Carlo Staudacher, Andrea Vignali, Department of Surgery, IRCCS San Raffaele, University Vita-Salute, Via Olgettina 60, 20132 Milan, Italy.
World J Gastrointest Surg. 2010 Sep 27;2(9):275-82. doi: 10.4240/wjgs.v2.i9.275.
At present time, there is evidence from randomized controlled studies of the success of laparoscopic resection for the treatment of colon cancer with reported smaller incisions, lower morbidity rate and earlier recovery compared to open surgery. Technical limitations and a steep learning curve have limited the wide application of mini-invasive surgery for rectal cancer. The present article discusses the current status of laparoscopic resection for rectal cancer. A review of the more recent retrospective, prospective and randomized controlled trial (RCT) data on laparoscopic resection of rectal cancer including the role of trans-anal endoscopic microsurgery and robotics was performed. A particular emphasis was dedicated to mid and low rectal cancers. Few prospective and RCT trials specifically addressing laparoscopic rectal cancer resection are currently available in the literature. Improved short-term outcomes in term of lesser intraoperative blood loss, reduced analgesic requirements and a shorter hospital stay have been demonstrated. Concerns have recently been raised in the largest RCT trial of the oncological adequacy of laparoscopy in terms of increased rate of circumferential margin. This data however was not confirmed by other prospective comparative studies. Moreover, a similar local recurrence rate has been reported in RCT and comparative series. Similar findings of overall and disease free survival have been reported but the follow-up time period is too short in all these studies and the few RCT trials currently available do not draw any definitive conclusions. On the basis of available data in the literature, the mini-invasive approach to rectal cancer surgery has some short-term advantages and does not seem to confer any disadvantage in term of local recurrence. With respect to long-term survival, a definitive answer cannot be given at present time as the results of RCT trials focused on long-term survival currently ongoing are still to fully clarify this issue.

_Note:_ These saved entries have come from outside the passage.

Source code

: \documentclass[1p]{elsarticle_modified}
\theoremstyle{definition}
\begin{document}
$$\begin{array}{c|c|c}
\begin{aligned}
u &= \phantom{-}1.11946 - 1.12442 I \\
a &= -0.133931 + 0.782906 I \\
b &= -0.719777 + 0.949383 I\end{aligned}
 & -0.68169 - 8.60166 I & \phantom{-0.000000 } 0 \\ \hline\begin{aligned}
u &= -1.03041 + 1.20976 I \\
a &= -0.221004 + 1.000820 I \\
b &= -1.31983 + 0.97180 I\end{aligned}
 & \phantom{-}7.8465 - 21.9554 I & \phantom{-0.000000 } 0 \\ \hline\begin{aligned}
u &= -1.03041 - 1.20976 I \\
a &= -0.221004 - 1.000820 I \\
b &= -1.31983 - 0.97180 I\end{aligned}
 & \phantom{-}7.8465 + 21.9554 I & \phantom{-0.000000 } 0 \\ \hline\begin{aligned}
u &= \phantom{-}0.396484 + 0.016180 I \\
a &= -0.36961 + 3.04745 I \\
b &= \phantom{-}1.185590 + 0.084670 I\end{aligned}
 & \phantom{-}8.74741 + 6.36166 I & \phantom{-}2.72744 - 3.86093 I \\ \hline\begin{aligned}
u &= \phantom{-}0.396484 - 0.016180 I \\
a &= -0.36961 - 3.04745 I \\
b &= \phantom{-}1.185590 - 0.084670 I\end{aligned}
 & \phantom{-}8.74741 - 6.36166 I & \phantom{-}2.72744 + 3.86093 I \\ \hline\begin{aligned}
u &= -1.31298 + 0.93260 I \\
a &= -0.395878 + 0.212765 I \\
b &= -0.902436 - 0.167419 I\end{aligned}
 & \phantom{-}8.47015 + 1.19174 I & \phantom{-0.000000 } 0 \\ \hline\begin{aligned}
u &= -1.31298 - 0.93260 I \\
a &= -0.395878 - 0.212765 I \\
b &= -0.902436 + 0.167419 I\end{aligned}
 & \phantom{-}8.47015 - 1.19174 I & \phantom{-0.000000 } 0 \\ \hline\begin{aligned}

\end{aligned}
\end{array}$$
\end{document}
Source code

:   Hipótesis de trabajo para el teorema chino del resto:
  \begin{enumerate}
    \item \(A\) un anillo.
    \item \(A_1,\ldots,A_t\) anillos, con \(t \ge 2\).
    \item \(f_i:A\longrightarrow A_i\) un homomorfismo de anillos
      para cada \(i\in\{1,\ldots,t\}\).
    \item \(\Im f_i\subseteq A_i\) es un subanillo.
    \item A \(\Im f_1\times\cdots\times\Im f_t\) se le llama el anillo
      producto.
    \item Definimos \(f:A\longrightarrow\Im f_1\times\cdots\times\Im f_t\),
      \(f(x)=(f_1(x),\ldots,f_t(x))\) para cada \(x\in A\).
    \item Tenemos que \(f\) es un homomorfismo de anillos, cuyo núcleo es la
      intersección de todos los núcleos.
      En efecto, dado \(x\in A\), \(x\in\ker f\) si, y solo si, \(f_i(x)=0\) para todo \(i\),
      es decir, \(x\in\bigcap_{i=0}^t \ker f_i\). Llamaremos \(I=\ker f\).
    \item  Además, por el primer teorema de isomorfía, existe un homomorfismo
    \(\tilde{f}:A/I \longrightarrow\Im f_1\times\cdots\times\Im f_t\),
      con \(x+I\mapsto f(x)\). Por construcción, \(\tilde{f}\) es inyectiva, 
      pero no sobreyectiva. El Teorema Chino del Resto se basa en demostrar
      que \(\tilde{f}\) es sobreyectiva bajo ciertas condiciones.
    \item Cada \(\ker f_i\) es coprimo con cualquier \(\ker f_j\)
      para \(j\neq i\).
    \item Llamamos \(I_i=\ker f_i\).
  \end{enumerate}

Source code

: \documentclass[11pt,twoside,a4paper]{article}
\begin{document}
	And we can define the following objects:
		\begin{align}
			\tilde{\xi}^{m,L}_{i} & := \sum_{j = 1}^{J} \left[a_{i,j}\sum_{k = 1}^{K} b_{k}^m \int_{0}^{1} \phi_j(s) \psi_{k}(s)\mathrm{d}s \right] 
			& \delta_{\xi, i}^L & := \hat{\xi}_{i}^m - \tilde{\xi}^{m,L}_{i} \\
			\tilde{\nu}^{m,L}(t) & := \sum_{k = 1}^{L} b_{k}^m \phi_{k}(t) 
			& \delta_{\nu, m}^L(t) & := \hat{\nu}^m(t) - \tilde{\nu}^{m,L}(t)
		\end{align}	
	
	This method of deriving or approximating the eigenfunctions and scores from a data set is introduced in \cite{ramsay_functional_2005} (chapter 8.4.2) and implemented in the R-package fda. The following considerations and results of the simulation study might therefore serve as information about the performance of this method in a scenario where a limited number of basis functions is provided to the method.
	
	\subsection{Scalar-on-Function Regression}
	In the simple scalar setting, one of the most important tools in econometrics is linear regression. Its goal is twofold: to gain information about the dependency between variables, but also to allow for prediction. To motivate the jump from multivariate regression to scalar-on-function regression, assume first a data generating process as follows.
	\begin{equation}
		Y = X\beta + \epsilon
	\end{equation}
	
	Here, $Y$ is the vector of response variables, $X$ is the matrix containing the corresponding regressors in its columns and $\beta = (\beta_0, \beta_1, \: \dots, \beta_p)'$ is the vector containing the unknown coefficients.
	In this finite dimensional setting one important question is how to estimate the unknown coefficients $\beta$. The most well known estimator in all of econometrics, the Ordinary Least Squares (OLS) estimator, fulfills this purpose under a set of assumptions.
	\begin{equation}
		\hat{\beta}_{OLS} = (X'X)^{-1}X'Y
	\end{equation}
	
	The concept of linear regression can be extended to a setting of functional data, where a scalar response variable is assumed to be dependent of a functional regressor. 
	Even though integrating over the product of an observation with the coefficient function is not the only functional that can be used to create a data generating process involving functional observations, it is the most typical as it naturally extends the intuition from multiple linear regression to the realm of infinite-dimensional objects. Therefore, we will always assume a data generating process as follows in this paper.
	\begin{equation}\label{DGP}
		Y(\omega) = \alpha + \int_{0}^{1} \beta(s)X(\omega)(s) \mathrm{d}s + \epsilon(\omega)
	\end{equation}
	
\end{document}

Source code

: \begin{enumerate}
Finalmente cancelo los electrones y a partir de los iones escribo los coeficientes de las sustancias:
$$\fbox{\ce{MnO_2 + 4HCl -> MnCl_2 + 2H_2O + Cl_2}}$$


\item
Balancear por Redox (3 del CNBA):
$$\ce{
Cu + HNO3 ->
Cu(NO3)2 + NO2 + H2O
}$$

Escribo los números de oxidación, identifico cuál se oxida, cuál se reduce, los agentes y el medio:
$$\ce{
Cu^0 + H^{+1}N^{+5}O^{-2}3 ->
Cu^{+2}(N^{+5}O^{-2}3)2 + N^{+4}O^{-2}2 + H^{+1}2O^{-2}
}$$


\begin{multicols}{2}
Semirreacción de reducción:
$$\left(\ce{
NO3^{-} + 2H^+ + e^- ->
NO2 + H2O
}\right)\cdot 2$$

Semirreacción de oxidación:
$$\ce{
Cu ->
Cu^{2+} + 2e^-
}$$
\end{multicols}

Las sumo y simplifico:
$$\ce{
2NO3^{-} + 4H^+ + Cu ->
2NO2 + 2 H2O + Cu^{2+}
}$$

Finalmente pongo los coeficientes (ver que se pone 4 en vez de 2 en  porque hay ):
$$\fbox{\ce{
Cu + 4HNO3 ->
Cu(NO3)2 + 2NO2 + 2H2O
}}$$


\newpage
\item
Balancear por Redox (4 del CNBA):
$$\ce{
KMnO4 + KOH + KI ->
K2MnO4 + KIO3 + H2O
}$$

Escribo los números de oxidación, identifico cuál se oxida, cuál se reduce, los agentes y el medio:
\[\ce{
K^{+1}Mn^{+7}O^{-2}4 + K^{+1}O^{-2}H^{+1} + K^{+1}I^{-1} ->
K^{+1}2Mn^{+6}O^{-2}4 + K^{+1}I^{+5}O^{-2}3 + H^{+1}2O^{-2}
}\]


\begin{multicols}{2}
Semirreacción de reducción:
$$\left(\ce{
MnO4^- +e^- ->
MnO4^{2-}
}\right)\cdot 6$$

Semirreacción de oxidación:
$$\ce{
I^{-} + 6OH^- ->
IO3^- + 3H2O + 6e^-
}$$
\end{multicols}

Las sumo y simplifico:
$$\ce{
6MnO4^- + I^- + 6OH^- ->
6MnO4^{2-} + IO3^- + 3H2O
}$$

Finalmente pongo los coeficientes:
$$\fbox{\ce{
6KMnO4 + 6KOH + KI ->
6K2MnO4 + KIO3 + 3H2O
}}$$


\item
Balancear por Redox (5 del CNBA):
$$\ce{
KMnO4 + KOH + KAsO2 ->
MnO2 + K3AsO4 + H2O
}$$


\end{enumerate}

目前,有随机对照研究的证据表明,腹腔镜切除术治疗结肠癌的成功率更高,与开放手术相比,腹腔镜切除术的切口更小、发病率更低、恢复更快。技术限制和陡峭的学习曲线限制了微创手术在直肠癌中的广泛应用。本文讨论了腹腔镜直肠癌切除术的现状。回顾了最近关于腹腔镜直肠癌切除术的回顾性、前瞻性和随机对照试验(RCT)数据,包括经肛门内镜微创手术和机器人的作用。特别强调了中低位直肠癌。目前文献中很少有专门针对腹腔镜直肠肿瘤切除术的前瞻性和 RCT 试验。已经证明,在术中出血量较少、减少镇痛需求和缩短住院时间方面,短期结果得到了改善。最近在最大的腹腔镜直肠癌 RCT 试验中,人们对腹腔镜在肿瘤学方面的适当性提出了担忧,因为环周切缘的发生率增加了。然而,其他前瞻性比较研究并没有证实这一数据。此外,RCT 和比较系列报告了相似的局部复发率。尽管报告了总体生存率和无病生存率的相似发现,但在所有这些研究中,随访时间都太短,目前可用的 RCT 试验也没有得出任何明确的结论。基于文献中的现有数据,微创方法治疗直肠癌具有一些短期优势,在局部复发方面似乎没有任何劣势。关于长期生存,目前还不能给出明确的答案,因为目前正在进行的侧重于长期生存的 RCT 试验的结果仍有待充分阐明这一问题。